Pihak Kementerian Kesehatan sendiri, menurut Budi, sangat serius menangani penyakit khas usia lanjut ini seperti jantung, karena itu termasuk penyebab kematian tertinggi. “Masalahnya, penyakit ini tidak menular langsung, merupakan penyakit kronis. Orang yang kena penyakit ini gak langsung meninggal. Butuh waktu sebelum akhirnya fatal. Karena itu, pencegahannya harus dimulai sejak dini,” katanya.
Itu sebabnya, salah satu fokus transformasi Kemenkes adalah skrining kesehatan preventif. Ia mengimbau masyarakat untuk rutin memeriksa tiga hal utama yakni: tekanan darah, gula darah, dan kolesterol. “Kalau tekanan darah tinggi, atau gula darah di atas 5,7, maka akan diberi tanda kuning di aplikasi Satu Sehat. Mereka harus datang ke puskesmas dan akan diberikan obat gratis seperti Amlodipin atau Metformin. Setiap hari harus diminum, dan dicek kembali 3 bulan kemudian. Ini cara paling sederhana untuk menekan penyakit kardiovaskular,” terang Menkes Budi.
Kebutuhan akan permintaan layanan kesehatan penyakit degeneratif seperti yang diutarakan Menkes, diakui Devin Wirawan, Presiden Direktur Brawijaya Hospital Group sudah mereka antisipasi. Didirikan pada tahun 2006 sebagai rumah sakit ibu dan anak dan akhirnya berkembang menjadi jaringan layanan kesehatan komprehensif mencakup layanan di bidang Jantung, Onkologi, Fertilitas, Ortopedi, dan Bedah Minimal Invasif. “Kehadiran rumah sakit kami yang ke-6 menjadi bukti komitmen untuk memperluas jangkauan dan meningkatkan mutu pelayanan kesehatan. Kami tidak sekadar membangun gedung, tetapi juga harapan dan kepercayaan masyarakat, sekaligus mendukung program pemerintah dalam mewujudkan layanan kesehatan terbaik bagi seluruh Indonesia,” ujar Devin.

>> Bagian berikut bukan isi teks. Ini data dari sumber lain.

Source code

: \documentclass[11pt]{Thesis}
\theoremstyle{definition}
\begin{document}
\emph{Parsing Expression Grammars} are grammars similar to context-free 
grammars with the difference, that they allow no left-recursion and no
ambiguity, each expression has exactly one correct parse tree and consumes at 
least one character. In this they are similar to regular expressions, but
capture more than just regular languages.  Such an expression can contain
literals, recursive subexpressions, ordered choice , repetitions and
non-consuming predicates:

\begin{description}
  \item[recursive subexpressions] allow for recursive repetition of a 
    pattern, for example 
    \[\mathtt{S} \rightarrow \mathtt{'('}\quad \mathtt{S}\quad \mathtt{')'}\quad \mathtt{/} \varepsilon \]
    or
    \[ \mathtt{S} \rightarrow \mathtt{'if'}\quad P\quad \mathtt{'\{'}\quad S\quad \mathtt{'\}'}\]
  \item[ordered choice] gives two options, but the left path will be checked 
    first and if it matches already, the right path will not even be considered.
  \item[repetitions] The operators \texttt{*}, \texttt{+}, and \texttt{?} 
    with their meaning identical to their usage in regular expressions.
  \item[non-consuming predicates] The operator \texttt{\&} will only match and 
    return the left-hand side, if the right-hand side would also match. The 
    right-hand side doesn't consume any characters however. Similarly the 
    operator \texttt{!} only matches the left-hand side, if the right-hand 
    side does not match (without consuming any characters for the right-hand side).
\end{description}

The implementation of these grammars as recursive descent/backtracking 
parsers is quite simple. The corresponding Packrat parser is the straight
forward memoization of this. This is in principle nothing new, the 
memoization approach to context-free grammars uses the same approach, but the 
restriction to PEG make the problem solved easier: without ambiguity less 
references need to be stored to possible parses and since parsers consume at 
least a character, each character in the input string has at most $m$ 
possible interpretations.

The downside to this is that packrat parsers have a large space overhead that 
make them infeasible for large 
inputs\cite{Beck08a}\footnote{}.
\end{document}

dr. Melanie Vandauli F. MARS, Direktur Brawijaya Hospital Taman Mini menyampaikan bahwa mereka siap melayani kebutuhan masyarakat dengan layanan Degenerative Center (untuk penanganan penyakit degeneratif), Medical Check Up (untuk pencegahan dan deteksi dini), Woman and Children (untuk kesehatan ibu dan anak), dan Trauma Center (untuk penanganan kegawatdaruratan). “Kami tidak hanya siap, tetapi sangat antusias untuk memberikan pelayanan kesehatan terbaik bagi masyarakat Jakarta Timur dan sekitarnya,” tutupnya.